Kembali ke tempat semula, berbagai makanan khas sesuai selera masing-masing kami nikmati usai berkeliling. Dan tanpa terasa makanan sudah lenyap sambil ngobrol! Makan memang salah satu cara jitu mencairkan suasana. Maka tidak heran para politikus, bisnismen, kolega, teman tidak jarang melakukan acara ramah-tamah melalui makan bersama karena makanan bisa membuat pikiran semakin jernih.
Masih Ngider Sekali Lagi
Tak lama kemudian, meja-meja yang disediakan mulai ramai pengunjung. Puas menikmati makanan sesi pertama, acara ngider masih berlanjut sekali lagi. Masih di area Laa Piazza, kami memasuki ruangan Multi Purpose Hall, ruangan Wine & Cheese Expo dengan berbagai aneka anggur, keju, coklat, yogurt, buah dan makanan kemasan lain ada disana.
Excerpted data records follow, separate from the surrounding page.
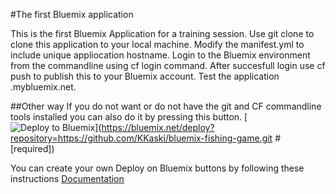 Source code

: #The first Bluemix application

This is the first Bluemix Application for a training session.
Use git clone to clone this application to your local machine.
Modify the manifest.yml to include unique appliocation hostname.
Login to the Bluemix environment from the commandline using cf login command.
After succesfull login use cf push to publish this to your Bluemix account.
Test the application <your hostname>.mybluemix.net.

##Other way
If you do not want or do not have the git and CF commandline tools installed you can also do it by pressing this button.
[![Deploy to Bluemix](https://bluemix.net/deploy/button.png)](https://bluemix.net/deploy?repository=<https://github.com/KKaski/bluemix-fishing-game.git> # [required])


You can create your own Deploy on Bluemix buttons by following these instructions
<a href="https://console.ng.bluemix.net/docs/develop/deploy_button.html">Documentation</a>
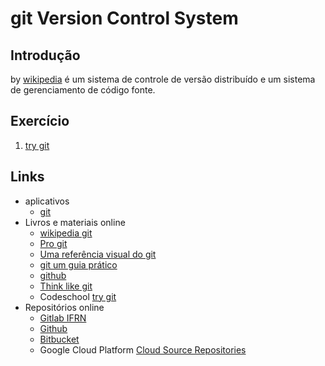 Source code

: 

# [](#header-1) git Version Control System 

## [](#header-2) Introdução

by [wikipedia](https://pt.wikipedia.org/wiki/Git) é um sistema de controle de versão distribuído e um sistema de gerenciamento de código fonte.

## [](#header-2) Exercício

1. [try git](https://try.github.io/)

## [](#header-2) Links

- aplicativos
  - [git](https://git-scm.com)
- Livros e materiais online
  - [wikipedia git](https://pt.wikipedia.org/wiki/Git)
  - [Pro git](https://git-scm.com/book/pt-br/v2)
  - [Uma referência visual do git](http://marklodato.github.io/visual-git-guide/index-pt.html)
  - [git um guia prático](https://rogerdudler.github.io/git-guide/index.pt_BR.html)
  - [github](https://help.github.com)
  - [Think like git](http://think-like-a-git.net)
  - Codeschool [try git](https://www.codeschool.com/courses/try-git)
- Repositórios online
  - [Gitlab IFRN](https://gitlab.devops.ifrn.edu.br)
  - [Github](https://github.com)
  - [Bitbucket](https://bitbucket.org/)
  - Google Cloud Platform [Cloud Source Repositories](https://cloud.google.com/source-repositories/) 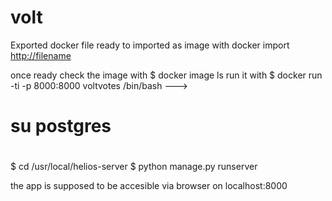 # volt

Exported docker file ready to imported as image with 
docker import <http://filename>

once ready check the image with
$ docker image ls
run it with
$ docker run -ti -p 8000:8000 voltvotes /bin/bash
--->
# su postgres
# <provide password>
$ cd /usr/local/helios-server
$ python manage.py runserver
  
the app is supposed to be accesible via browser on localhost:8000
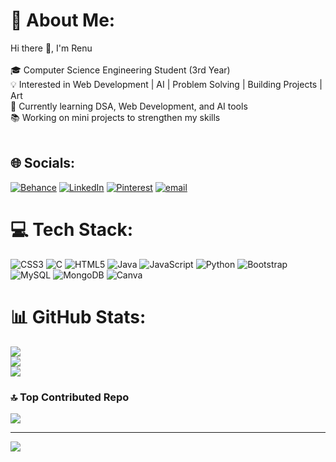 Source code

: # 💫 About Me:
Hi there 👋, I'm Renu<br><br>🎓 Computer Science Engineering Student (3rd Year)<br>💡 Interested in Web Development | AI | Problem Solving | Building Projects | Art <br>🚀 Currently learning DSA, Web Development, and AI tools<br>📚 Working on mini projects to strengthen my skills<br><br>


## 🌐 Socials:
[![Behance](https://img.shields.io/badge/Behance-1769ff?logo=behance&logoColor=white)](https://behance.net/https://www.behance.net/renukg) [![LinkedIn](https://img.shields.io/badge/LinkedIn-%230077B5.svg?logo=linkedin&logoColor=white)](https://linkedin.com/in/linkedin.com/in/renu-k-g-9aaa152a6) [![Pinterest](https://img.shields.io/badge/Pinterest-%23E60023.svg?logo=Pinterest&logoColor=white)](https://pinterest.com/https://in.pinterest.com/renukg1/) [![email](https://img.shields.io/badge/Email-D14836?logo=gmail&logoColor=white)](mailto:kgrenu1@gmail.com) 

# 💻 Tech Stack:
![CSS3](https://img.shields.io/badge/css3-%231572B6.svg?style=for-the-badge&logo=css3&logoColor=white) ![C](https://img.shields.io/badge/c-%2300599C.svg?style=for-the-badge&logo=c&logoColor=white) ![HTML5](https://img.shields.io/badge/html5-%23E34F26.svg?style=for-the-badge&logo=html5&logoColor=white) ![Java](https://img.shields.io/badge/java-%23ED8B00.svg?style=for-the-badge&logo=openjdk&logoColor=white) ![JavaScript](https://img.shields.io/badge/javascript-%23323330.svg?style=for-the-badge&logo=javascript&logoColor=%23F7DF1E) ![Python](https://img.shields.io/badge/python-3670A0?style=for-the-badge&logo=python&logoColor=ffdd54) ![Bootstrap](https://img.shields.io/badge/bootstrap-%238511FA.svg?style=for-the-badge&logo=bootstrap&logoColor=white) ![MySQL](https://img.shields.io/badge/mysql-4479A1.svg?style=for-the-badge&logo=mysql&logoColor=white) ![MongoDB](https://img.shields.io/badge/MongoDB-%234ea94b.svg?style=for-the-badge&logo=mongodb&logoColor=white) ![Canva](https://img.shields.io/badge/Canva-%2300C4CC.svg?style=for-the-badge&logo=Canva&logoColor=white)
# 📊 GitHub Stats:
![](https://github-readme-stats.vercel.app/api?username=renu-kg&theme=transparent&hide_border=false&include_all_commits=false&count_private=false)<br/>
![](https://nirzak-streak-stats.vercel.app/?user=renu-kg&theme=transparent&hide_border=false)<br/>
![](https://github-readme-stats.vercel.app/api/top-langs/?username=renu-kg&theme=transparent&hide_border=false&include_all_commits=false&count_private=false&layout=compact)

### 🔝 Top Contributed Repo
![](https://github-contributor-stats.vercel.app/api?username=renu-kg&limit=5&theme=dark&combine_all_yearly_contributions=true)

---
[![](https://visitcount.itsvg.in/api?id=renu-kg&icon=3&color=0)](https://visitcount.itsvg.in)
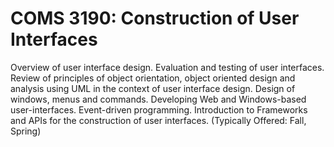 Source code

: # COMS 3190: Construction of User Interfaces

Overview of user interface design. Evaluation and testing of user interfaces. Review of principles of object orientation, object oriented design and analysis using UML in the context of user interface design. Design of windows, menus and commands. Developing Web and Windows-based user-interfaces. Event-driven programming. Introduction to Frameworks and APIs for the construction of user interfaces. (Typically Offered: Fall, Spring)
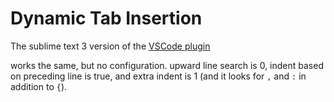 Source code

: # Dynamic Tab Insertion

The sublime text 3 version of the [VSCode plugin](https://github.com/zhiayang/vscode-tabindentspacealign)

works the same, but no configuration. upward line search is 0, indent based on preceding line is true,
and extra indent is 1 (and it looks for `,` and `:` in addition to `{`).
Sebelumnya saya sudah ngintip salah satu jajaran penjual es. Setelah makan berat, berkeliling lagi, saya pesan Es Doger Pak Asep rasa original. Makanan khas Betawi yang bertempat di G30. Es doger ini berasal dari Cirebon, berbahan dasar susu dan parutan kelapa, tambah tape, ketan hitam, ceres, semacam buble berukuran kecil. Dinginnya es meleleh dalam mulut. Hidangan terakhir sebagai dessert. Hiyaa...
Senin: Layang-Layang Jatayu
Menu: Cakwe Galaxy, Sate Ayam Madura Bintang 5, Kembang Tahun Pak Arif.
Selasa: Layang-Layang Siger
Menu: Combro Gaul Extra Pedas, Mie Ayam Pelangi, Serabi hijau kinca pandan
Rabu: Layang Layang Burung Enggang
Menu: Loenpia Brontak, Soto Roxy H. Darwasa, Pisang goreng “Asen” Pontianak.
Kamis: Layang-layang Khagati
Menu: Bakso goreng ayam udah bagoja, Sate klatak kambing mas tanto, Cendol almond hejo-hejo
Jumat: Layang-Layang Janggan
Menu: Kuotie ayam 888, Cwie mie malang, Es popping boba buah acen.
Sabtu: Layang-layang Kajang Lako
Menu: Batagor cuplis, nasi uduk Jatinagor, Sop durian king
Minggu: Layang-layang Goang
Menu: Tahu kalasam, nasi goreng kambing Kebon Sirih, Es pisang Ijo Original paling enak
Aneka menu dari nusantara hadir disini dari berbagai daerah Jawa, Pontianak, Medan, Surabaya, Solo, Manado dan banyak daerah lain. Tempatnya rapi dan bersih. Meski rata-rata saat makan kita mendapat sendok plastik, tempat cuci tangan dan sabun ada tersedia disana. Saat berkunjung pun bertambah nyaman ditemani menu yang saya yakin semua lezat dan nikmat.
Tiga jenis menu sudah saya coba sungguh memanjakan lidah, mengenyangkan perut, dan menjadi alat mencairkan suasana antar peserta KPK dan para penjual. Dua hal lainnya paling berkesan, bernostalgia dengan musim layang-layang semasa kecil dan jatuh cinta lagi pada mie.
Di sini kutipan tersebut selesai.